**YOUR TASK**
Transcribe the records below exactly as written, from the opening line through the line that contains "uno de los apartados del ejercicio dentro".

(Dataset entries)
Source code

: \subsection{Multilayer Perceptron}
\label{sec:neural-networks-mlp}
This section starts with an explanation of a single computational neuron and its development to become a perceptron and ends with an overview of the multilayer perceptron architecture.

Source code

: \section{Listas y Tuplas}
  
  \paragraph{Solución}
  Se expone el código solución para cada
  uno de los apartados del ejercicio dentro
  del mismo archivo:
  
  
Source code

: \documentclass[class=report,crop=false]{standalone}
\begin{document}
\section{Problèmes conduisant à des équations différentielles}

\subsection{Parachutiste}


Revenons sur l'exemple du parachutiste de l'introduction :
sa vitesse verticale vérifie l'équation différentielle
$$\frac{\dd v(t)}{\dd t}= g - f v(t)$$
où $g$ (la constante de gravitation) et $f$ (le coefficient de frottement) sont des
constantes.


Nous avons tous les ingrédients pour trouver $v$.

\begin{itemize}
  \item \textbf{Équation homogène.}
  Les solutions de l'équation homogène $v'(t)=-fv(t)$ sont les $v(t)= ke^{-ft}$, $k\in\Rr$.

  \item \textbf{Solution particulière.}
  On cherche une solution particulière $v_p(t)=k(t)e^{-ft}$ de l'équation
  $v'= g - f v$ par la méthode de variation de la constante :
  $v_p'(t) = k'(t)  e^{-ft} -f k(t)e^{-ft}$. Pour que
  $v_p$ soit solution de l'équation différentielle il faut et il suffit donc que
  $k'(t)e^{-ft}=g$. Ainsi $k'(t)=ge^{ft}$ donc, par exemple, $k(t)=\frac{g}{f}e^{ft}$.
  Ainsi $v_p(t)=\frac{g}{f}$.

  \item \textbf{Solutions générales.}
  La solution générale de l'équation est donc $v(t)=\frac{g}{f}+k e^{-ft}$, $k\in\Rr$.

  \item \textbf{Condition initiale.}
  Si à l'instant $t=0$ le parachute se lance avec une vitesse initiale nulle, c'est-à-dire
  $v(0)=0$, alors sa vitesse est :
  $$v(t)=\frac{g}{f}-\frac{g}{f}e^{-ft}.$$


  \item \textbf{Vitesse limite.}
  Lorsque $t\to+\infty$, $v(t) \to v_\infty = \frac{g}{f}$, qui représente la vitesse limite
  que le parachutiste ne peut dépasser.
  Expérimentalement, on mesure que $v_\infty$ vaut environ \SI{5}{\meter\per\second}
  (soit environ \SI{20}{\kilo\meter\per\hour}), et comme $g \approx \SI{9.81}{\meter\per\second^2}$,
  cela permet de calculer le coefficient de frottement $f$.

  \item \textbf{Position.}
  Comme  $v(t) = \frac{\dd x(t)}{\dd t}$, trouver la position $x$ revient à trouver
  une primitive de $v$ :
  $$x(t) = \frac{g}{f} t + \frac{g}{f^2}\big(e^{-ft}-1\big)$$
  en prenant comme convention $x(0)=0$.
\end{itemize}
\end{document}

**TASK OUTPUT**
Source code

: \subsection{Multilayer Perceptron}
\label{sec:neural-networks-mlp}
This section starts with an explanation of a single computational neuron and its development to become a perceptron and ends with an overview of the multilayer perceptron architecture.

Source code

: \section{Listas y Tuplas}
  
  \paragraph{Solución}
  Se expone el código solución para cada
  uno de los apartados del ejercicio dentro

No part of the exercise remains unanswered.